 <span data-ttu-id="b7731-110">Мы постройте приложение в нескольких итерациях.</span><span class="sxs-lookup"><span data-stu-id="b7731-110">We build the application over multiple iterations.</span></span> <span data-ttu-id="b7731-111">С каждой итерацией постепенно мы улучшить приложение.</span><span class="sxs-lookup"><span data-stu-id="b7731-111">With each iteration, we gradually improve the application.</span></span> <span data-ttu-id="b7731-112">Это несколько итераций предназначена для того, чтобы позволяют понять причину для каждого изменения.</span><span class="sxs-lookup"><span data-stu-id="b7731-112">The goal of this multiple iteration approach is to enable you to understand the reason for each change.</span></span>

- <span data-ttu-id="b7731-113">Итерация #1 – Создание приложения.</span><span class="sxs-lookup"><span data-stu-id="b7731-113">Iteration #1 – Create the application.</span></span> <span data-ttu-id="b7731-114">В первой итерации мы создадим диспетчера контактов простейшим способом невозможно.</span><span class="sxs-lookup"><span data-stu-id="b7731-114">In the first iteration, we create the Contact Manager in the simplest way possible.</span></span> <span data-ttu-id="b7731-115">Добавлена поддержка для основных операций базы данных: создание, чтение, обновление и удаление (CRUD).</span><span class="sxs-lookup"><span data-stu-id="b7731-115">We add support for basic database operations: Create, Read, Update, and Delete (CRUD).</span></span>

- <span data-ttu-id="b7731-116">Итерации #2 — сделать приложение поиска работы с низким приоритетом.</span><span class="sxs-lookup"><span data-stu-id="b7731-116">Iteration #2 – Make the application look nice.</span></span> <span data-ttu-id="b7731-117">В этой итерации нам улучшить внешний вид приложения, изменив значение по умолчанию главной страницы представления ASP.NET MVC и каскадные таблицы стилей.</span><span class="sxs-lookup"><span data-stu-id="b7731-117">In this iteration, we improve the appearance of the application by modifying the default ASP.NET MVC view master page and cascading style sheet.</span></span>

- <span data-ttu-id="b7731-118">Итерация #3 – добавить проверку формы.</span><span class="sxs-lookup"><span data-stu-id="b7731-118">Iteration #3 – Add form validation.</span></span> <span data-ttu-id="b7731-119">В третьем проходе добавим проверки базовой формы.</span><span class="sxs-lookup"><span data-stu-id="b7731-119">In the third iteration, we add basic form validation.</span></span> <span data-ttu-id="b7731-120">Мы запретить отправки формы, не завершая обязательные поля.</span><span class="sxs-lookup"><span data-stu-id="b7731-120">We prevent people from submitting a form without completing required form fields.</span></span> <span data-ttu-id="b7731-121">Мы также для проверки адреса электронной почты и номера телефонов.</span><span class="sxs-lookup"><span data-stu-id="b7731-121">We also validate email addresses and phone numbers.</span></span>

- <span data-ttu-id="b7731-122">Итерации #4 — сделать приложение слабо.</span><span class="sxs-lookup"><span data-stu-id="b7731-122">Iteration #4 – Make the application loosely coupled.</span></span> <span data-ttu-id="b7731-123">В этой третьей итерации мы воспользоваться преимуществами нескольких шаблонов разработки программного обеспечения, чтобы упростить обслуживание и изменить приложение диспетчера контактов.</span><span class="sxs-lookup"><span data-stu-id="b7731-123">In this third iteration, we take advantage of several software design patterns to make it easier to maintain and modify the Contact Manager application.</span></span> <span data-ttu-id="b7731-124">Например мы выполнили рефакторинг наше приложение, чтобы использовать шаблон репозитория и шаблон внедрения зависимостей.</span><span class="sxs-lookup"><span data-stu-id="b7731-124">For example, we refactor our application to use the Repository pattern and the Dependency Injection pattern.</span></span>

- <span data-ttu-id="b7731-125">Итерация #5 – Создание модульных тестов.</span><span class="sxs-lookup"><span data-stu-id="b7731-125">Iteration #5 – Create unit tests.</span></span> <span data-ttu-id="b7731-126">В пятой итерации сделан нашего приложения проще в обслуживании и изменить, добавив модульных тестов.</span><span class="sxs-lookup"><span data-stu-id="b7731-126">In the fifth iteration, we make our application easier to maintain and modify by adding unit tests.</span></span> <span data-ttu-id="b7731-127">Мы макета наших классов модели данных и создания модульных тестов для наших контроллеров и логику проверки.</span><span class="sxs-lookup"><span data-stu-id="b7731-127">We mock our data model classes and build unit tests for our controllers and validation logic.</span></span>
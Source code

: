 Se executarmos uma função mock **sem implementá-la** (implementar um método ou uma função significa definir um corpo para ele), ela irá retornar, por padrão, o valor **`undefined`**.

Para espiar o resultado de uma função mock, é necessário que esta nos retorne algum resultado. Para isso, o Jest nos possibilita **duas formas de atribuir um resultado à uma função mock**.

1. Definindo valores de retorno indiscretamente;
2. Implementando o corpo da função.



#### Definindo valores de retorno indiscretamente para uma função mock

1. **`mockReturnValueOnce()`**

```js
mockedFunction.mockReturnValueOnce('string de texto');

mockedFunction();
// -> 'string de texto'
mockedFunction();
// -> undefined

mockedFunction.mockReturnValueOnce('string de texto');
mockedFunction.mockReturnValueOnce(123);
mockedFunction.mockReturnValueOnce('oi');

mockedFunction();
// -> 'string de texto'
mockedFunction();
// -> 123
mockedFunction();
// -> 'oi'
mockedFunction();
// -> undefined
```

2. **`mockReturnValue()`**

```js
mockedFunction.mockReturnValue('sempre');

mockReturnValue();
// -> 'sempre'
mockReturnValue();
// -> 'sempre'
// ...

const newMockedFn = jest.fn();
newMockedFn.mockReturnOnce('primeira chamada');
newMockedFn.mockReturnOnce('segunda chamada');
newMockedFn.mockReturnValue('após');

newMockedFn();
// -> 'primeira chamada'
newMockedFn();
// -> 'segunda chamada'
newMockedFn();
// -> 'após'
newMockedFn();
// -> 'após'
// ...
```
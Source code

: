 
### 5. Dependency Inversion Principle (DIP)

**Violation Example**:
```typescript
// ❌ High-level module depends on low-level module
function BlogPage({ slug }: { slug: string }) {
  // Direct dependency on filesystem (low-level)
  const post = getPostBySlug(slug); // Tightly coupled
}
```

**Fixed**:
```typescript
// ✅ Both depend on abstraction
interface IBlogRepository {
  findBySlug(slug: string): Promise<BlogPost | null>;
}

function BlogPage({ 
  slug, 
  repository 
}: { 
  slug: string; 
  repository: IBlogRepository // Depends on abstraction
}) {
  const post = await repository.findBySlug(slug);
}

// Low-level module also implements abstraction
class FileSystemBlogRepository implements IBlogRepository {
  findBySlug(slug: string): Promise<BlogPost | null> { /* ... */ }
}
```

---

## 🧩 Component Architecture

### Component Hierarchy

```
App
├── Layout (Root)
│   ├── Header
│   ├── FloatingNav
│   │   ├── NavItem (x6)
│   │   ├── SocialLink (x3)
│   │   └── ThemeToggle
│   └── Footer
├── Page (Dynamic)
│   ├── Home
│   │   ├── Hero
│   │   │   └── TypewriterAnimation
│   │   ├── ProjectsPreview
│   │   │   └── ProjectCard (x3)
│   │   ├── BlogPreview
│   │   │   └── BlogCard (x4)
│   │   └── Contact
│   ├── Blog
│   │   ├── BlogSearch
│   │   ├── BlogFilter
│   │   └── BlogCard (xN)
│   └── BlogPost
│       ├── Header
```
+++++
▸ TASK PROMPT
Search the data for the string "BlogPage" and copy out every line where it is found.

▸ ANSWER TO THE PROBLEM
function BlogPage({ slug }: { slug: string }) {
function BlogPage({ 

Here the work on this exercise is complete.